Entries provided:
══════════
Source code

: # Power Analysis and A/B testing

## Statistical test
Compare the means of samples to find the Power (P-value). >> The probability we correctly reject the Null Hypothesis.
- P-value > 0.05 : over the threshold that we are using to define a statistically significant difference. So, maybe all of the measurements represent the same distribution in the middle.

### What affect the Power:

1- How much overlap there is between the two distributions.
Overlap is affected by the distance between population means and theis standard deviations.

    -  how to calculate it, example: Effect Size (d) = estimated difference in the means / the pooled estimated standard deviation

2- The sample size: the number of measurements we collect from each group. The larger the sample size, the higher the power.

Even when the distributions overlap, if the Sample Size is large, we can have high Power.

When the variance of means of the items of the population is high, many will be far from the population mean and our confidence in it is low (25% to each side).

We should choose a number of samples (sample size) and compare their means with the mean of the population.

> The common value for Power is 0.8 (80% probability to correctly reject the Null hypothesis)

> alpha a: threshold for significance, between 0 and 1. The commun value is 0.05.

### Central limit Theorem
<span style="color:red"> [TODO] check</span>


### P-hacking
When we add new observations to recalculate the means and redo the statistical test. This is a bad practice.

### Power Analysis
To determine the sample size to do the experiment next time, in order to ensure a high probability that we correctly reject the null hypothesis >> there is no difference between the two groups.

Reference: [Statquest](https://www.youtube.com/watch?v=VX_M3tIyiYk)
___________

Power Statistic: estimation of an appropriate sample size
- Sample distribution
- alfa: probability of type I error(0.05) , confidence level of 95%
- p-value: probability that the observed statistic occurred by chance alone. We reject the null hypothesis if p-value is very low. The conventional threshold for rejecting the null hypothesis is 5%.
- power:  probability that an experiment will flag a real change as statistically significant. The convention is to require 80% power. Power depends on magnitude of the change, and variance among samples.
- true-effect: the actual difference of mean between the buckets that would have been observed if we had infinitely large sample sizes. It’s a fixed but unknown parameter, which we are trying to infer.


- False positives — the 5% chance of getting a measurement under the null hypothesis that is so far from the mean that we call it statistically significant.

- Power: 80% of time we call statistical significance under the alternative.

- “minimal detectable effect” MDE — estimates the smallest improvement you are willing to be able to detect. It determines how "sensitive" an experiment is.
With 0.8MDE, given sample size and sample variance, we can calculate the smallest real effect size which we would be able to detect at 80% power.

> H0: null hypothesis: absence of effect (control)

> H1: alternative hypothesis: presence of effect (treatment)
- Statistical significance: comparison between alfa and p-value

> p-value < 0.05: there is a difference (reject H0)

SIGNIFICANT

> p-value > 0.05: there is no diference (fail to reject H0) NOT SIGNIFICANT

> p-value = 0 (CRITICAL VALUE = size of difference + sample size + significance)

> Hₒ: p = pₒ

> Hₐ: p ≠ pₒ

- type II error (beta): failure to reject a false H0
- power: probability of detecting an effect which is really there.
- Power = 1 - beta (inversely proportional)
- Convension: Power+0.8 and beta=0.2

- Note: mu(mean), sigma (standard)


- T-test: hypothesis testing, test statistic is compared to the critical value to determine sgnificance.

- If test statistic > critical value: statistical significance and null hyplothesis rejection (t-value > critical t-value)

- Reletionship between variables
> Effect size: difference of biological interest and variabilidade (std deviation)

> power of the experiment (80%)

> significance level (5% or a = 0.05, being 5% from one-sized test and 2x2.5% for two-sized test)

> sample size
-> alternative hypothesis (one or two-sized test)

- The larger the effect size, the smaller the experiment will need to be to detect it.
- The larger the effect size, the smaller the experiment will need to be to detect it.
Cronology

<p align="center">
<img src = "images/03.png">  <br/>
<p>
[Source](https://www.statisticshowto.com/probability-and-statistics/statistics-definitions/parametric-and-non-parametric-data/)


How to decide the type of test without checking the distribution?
══════════
What the exercise asks: Go line by line through the material and count the lines holding the word "alternative". State only the total.

Result for this exercise: 3